The Ruling
In 2008, a trial court imposed an injunction on Caterpillar, prohibiting the company from reducing health benefits for class members who retired from the Caterpillar Logistics Services unit during the pendency of the case. An appeals court, however, has now overturned that injunction on the grounds that the underlying claim is time barred — ruling that the workers waited too long to sue. The court ruled that the statute of limitations clock began ticking in 1998, when the UAW and Caterpillar reached a new labor agreement that for the first time announced limits on the company's expenditures for obtaining health care benefits. The notices that were sent out announcing potential changes in the terms of retiree health care coverage, the court ruled, put the plaintiffs on alert that their benefits had changed. Because the workers did not file a lawsuit until 2006, the court ruled, they had let too much time go by and were barred by the six-year statute of limitations.
This decision impacts a substantial number of the class members.

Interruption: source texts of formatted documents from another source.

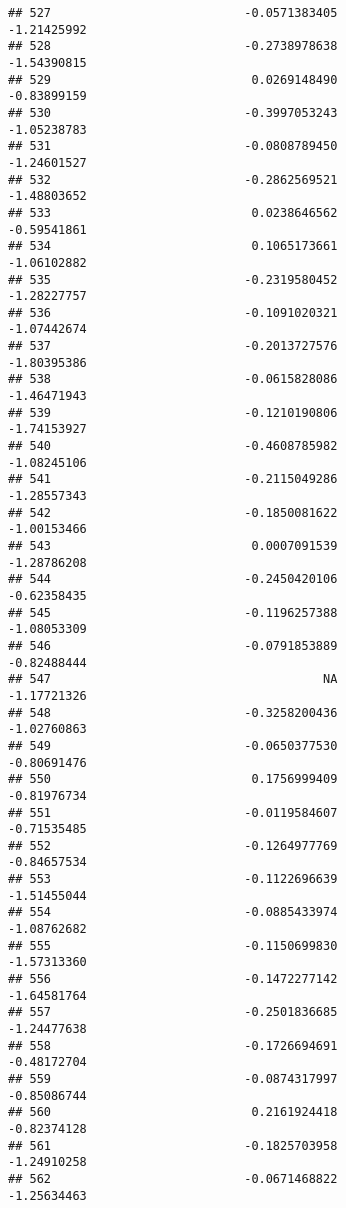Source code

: \documentclass[
]{article}
\begin{document}
\begin{verbatim}
## 527                           -0.0571383405                -1.21425992
## 528                           -0.2738978638                -1.54390815
## 529                            0.0269148490                -0.83899159
## 530                           -0.3997053243                -1.05238783
## 531                           -0.0808789450                -1.24601527
## 532                           -0.2862569521                -1.48803652
## 533                            0.0238646562                -0.59541861
## 534                            0.1065173661                -1.06102882
## 535                           -0.2319580452                -1.28227757
## 536                           -0.1091020321                -1.07442674
## 537                           -0.2013727576                -1.80395386
## 538                           -0.0615828086                -1.46471943
## 539                           -0.1210190806                -1.74153927
## 540                           -0.4608785982                -1.08245106
## 541                           -0.2115049286                -1.28557343
## 542                           -0.1850081622                -1.00153466
## 543                            0.0007091539                -1.28786208
## 544                           -0.2450420106                -0.62358435
## 545                           -0.1196257388                -1.08053309
## 546                           -0.0791853889                -0.82488444
## 547                                      NA                -1.17721326
## 548                           -0.3258200436                -1.02760863
## 549                           -0.0650377530                -0.80691476
## 550                            0.1756999409                -0.81976734
## 551                           -0.0119584607                -0.71535485
## 552                           -0.1264977769                -0.84657534
## 553                           -0.1122696639                -1.51455044
## 554                           -0.0885433974                -1.08762682
## 555                           -0.1150699830                -1.57313360
## 556                           -0.1472277142                -1.64581764
## 557                           -0.2501836685                -1.24477638
## 558                           -0.1726694691                -0.48172704
## 559                           -0.0874317997                -0.85086744
## 560                            0.2161924418                -0.82374128
## 561                           -0.1825703958                -1.24910258
## 562                           -0.0671468822                -1.25634463

\end{verbatim}
\end{document}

This is a particularly bitter pill because Judge Martin's concurrence noted that had the workers filed a lawsuit earlier, they likely would have prevailed on the merits.
The underlying case is important because if companies can unilaterally change their policies even in the face of a collective bargaining agreement, then labor contracts have no teeth and retirees are at the mercy of changing business climates and the bottom-line driven decisions of corporate executives — despite having invested a lifetime of work and retiring with the confidence of a secure health coverage in retirement that may turn out to be an illusion.
The ruling is a significant disappointment.